A light jig is the second-fastest of all jigs. The performer's feet rarely leave the ground for long, as the step is fast, typically performed at a speed of around 116 bpm at feiseanna. There are several light jig steps, varying with each dance school, but the rising step, or the rise and grind, is standard in almost all light jigs. The right side version of the rising step is performed by putting weight on the left foot, lifting the right foot off the ground then hopping on the left foot once. Hop on the left foot again, bringing the right foot back behind the left foot and then shift the weight onto the right foot, leaving the left foot in the air. Dancers use the phrase "hop, hop back" for these three movements, and there is a slight pause between the hop, and hop back. The next movement is a hop on the right foot. Then shift the weight, left-right-left-right. The phrase for this whole movement is: "hop, hop back, hop back 2-3." To do the step on the left foot, reverse the left and right directions.

===Slip jigs===
Slip jigs are in 9/8 time. Because of the longer measures, they are longer than the reel and the light jig, with the same number of bars to the music. The dance is performed high on the toes, and is often considered the "ballet of Irish dance" because of its graceful movements that seem to slip the performers across the floor. Slip jigs are performed at a speed of 113 bpm at feiseanna.

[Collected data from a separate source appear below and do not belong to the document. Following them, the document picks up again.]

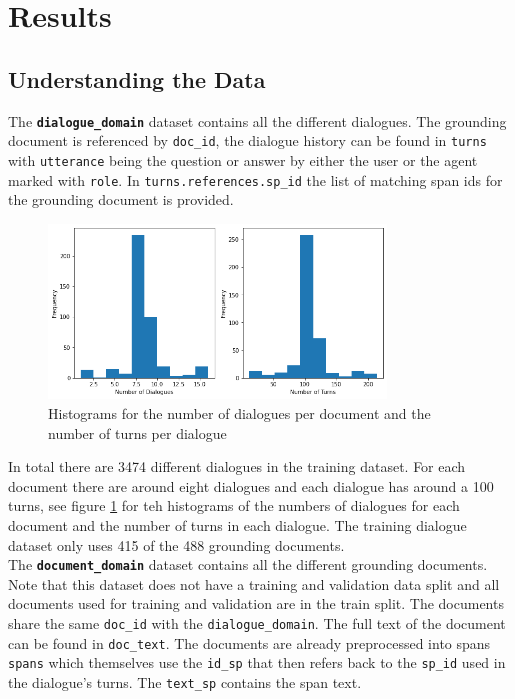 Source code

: \documentclass[11pt]{article}
\begin{document}
    \section{Results}\label{sec:results}

    \subsection{Understanding the Data}\label{subsec:understanding-the-data-results}

    The \textbf{\texttt{dialogue\_domain}} dataset contains all the different dialogues. The grounding document is referenced
    by \texttt{doc\_id}, the dialogue history can be found in \texttt{turns} with \texttt{utterance} being the question
    or answer by either the user or the agent marked with \texttt{role}. In \texttt{turns.references.sp\_id} the list of
    matching span ids for the grounding document is provided.

    \begin{figure}[h]
        \centering
        \includegraphics[width=0.8\textwidth]{number_of_dialogues_and_turns}
        \caption{Histograms for the number of dialogues per document and the number of turns per dialogue}
        \label{fig:histogram-dialogue-and-turns}
    \end{figure}

    In total there are 3474 different dialogues in the training dataset. For each document there are around eight dialogues and
    each dialogue has around a 100 turns, see figure \ref{fig:histogram-dialogue-and-turns} for teh histograms of the numbers of
    dialogues for each document and the number of turns in each dialogue.
    The training dialogue dataset only uses 415 of the 488 grounding documents.\\

    The \textbf{\texttt{document\_domain}} dataset contains all the different grounding documents. Note that this dataset does not have
    a training and validation data split and all documents used for training and validation are in the train split.
    The documents share the same \texttt{doc\_id} with the \texttt{dialogue\_domain}. The full text of the document
    can be found in \texttt{doc\_text}. The documents are already preprocessed into spans \texttt{spans} which themselves
    use the \texttt{id\_sp} that then refers back to the \texttt{sp\_id} used in the dialogue's turns. The \texttt{text\_sp}
    contains the span text.
\end{document}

===Single and double jigs===

Swallowtail jig, a double jig

Single jigs should not be confused with slides; they are the least common of the jigs, performed in ghillies, in a 6/8 or less commonly a 12/8 time. Musically, the single jig tends to follow the pattern of a quarter note followed by an eighth note (twice per 6/8 bar), whereas the pattern for the double jig is three eighth notes twice per 6/8 bar.

===Hop jigs===
Hop jigs are the fastest of all jigs next to light jigs, but the term hop jig causes some confusion, as some people use it for a single jig, while others use this term to refer to a tune in 9/8 time.

Among the latter, some do not distinguish it from a slip jig, while some reserve the term to a slip jig variant that has special characteristics, in particular an emphasis on quarter note–eighth note pairs.

===Treble jigs===
Treble jigs (also called the hard or heavy jig) are performed in hard shoes, and also to a 6/8 time metre. They are characterized by stomps, trebles, and clicks. Many set dances are performed in treble jig time, a few being Drunken Gauger, Blackthorn Stick, The Three Sea Captains, and St Patrick's Day. Two types of treble jigs are performed at feiseanna: the traditional and non-traditional (slow) treble jigs. Beginners will do a treble jig at traditional speed (92 bpm), while more advanced dancers will dance the non-traditional (slow) treble jig at 72 bpm.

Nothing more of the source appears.